> **WHAT YOU WILL DO**: Each line of the data that includes "lceil" must be copied.

== Segment start ==

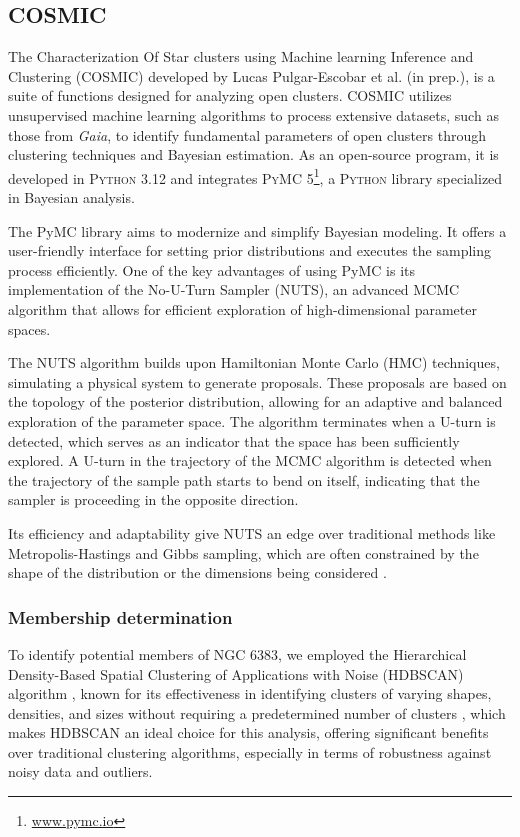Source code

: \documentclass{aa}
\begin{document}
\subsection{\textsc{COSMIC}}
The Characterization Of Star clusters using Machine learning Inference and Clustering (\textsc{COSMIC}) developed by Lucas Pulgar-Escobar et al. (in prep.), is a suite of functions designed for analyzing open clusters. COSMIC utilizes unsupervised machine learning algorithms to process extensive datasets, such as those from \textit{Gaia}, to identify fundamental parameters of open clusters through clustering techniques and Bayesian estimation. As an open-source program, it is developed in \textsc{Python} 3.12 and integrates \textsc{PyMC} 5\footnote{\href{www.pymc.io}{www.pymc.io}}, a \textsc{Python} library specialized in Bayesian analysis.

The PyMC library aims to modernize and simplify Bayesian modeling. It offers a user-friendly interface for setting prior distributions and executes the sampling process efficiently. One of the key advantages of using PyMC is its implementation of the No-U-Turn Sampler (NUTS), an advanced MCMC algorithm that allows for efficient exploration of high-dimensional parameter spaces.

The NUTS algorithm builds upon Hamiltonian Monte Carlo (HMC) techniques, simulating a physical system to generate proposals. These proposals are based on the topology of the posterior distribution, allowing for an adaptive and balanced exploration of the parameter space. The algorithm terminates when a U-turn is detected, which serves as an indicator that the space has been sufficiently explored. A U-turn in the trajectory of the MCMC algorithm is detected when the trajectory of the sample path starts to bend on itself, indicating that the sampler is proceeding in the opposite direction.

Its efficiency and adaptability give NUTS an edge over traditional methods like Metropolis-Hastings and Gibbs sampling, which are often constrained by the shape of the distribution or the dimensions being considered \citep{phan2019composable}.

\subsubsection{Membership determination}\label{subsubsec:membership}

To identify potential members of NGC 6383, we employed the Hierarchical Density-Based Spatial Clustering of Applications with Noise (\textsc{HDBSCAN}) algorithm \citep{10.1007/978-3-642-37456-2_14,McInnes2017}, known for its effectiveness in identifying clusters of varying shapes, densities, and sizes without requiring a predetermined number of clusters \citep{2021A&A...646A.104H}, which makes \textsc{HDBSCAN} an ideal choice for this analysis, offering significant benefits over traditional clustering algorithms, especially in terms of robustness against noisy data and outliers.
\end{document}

== Segment end ==
== Segment start ==

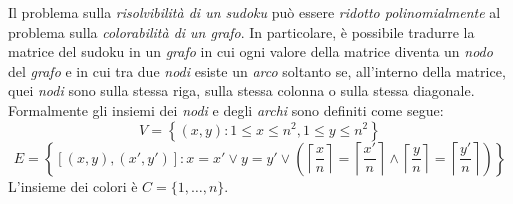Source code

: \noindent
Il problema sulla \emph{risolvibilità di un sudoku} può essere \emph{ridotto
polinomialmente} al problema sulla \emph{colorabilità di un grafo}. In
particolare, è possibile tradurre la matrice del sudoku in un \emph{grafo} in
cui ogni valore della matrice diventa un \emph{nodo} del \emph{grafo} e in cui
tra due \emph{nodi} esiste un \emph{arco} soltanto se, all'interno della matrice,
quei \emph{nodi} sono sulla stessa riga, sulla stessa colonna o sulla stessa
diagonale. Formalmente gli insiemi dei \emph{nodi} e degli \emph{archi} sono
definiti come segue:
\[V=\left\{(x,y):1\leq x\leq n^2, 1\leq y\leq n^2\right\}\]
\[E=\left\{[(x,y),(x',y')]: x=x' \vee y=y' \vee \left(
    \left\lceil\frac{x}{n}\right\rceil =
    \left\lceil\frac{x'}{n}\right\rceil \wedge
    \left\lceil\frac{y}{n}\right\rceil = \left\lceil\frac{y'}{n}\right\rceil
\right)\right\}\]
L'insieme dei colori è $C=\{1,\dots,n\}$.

== Segment end ==

> **FINISHED EXERCISE**:
    \left\lceil\frac{x}{n}\right\rceil =
    \left\lceil\frac{x'}{n}\right\rceil \wedge
    \left\lceil\frac{y}{n}\right\rceil = \left\lceil\frac{y'}{n}\right\rceil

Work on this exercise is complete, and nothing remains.